• Task brief: Provide again, from the entries below, every line from the one containing "in size to the" through the one containing "now is to combine", exactly as written, and no other line.

Document images with source code:
____

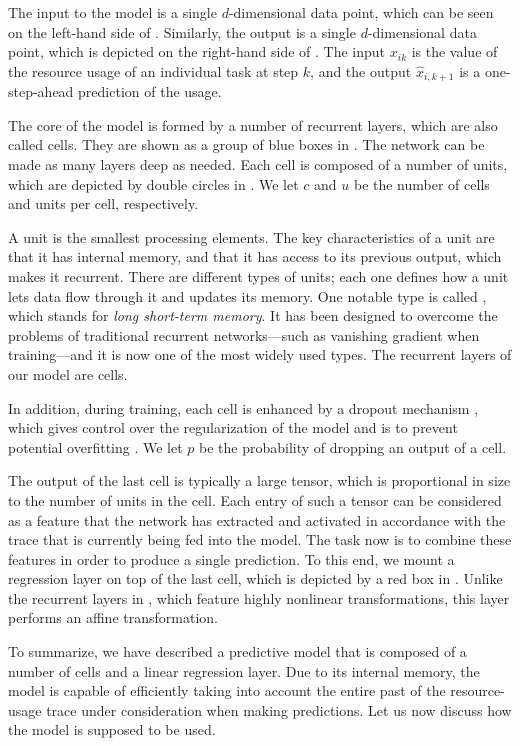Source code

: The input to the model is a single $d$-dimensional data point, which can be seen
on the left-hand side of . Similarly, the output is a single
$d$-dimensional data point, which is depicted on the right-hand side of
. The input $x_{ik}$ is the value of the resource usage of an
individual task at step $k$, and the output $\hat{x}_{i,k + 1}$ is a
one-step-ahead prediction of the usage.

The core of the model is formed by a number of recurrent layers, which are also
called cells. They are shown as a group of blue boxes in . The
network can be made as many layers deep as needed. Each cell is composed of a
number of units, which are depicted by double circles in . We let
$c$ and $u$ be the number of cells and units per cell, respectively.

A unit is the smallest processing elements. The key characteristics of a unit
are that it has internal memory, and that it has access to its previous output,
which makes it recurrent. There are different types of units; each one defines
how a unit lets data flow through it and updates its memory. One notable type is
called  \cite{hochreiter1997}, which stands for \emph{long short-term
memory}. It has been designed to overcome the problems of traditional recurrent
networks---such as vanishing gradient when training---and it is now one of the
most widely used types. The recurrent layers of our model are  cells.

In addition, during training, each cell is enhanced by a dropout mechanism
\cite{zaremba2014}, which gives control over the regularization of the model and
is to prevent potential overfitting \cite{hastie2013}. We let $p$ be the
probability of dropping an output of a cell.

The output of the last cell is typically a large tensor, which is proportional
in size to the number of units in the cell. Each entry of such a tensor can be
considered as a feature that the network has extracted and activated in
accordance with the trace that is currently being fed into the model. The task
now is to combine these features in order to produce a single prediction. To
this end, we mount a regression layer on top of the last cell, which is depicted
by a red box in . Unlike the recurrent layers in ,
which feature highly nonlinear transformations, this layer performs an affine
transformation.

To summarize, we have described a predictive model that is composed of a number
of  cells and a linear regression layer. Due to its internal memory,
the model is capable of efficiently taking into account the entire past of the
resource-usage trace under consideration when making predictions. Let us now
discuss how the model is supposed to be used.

____

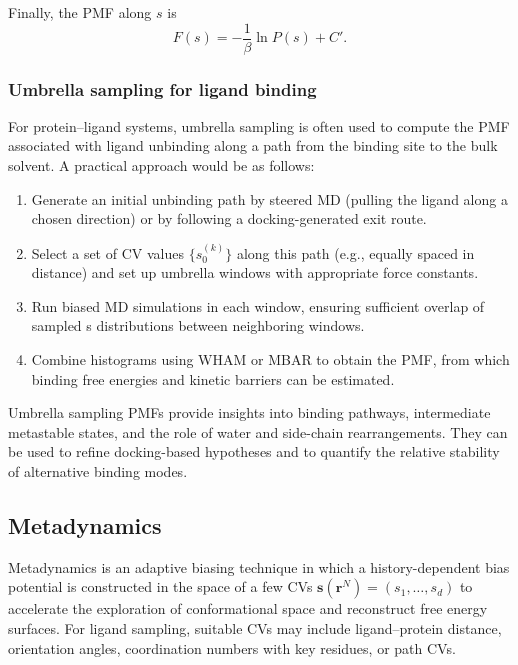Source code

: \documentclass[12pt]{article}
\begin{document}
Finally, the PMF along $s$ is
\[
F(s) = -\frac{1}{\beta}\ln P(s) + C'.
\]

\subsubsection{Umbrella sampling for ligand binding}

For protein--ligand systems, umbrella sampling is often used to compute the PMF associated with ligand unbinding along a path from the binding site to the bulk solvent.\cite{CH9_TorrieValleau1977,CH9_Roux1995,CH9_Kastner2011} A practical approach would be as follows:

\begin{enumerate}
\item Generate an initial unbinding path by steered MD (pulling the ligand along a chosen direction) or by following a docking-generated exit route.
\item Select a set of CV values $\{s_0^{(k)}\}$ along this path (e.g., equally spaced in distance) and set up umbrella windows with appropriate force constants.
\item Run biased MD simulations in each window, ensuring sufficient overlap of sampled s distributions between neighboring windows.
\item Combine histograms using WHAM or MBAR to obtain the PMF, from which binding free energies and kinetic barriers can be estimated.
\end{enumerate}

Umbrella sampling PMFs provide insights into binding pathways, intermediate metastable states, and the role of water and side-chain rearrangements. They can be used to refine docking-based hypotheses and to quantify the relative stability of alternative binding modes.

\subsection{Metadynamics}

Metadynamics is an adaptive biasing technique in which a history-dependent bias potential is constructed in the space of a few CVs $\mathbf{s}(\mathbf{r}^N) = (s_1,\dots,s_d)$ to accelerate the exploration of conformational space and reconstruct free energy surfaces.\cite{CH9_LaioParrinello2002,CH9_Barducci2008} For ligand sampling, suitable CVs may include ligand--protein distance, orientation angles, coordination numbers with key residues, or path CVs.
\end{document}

____

• Response below:
in size to the number of units in the cell. Each entry of such a tensor can be
considered as a feature that the network has extracted and activated in
accordance with the trace that is currently being fed into the model. The task
now is to combine these features in order to produce a single prediction. To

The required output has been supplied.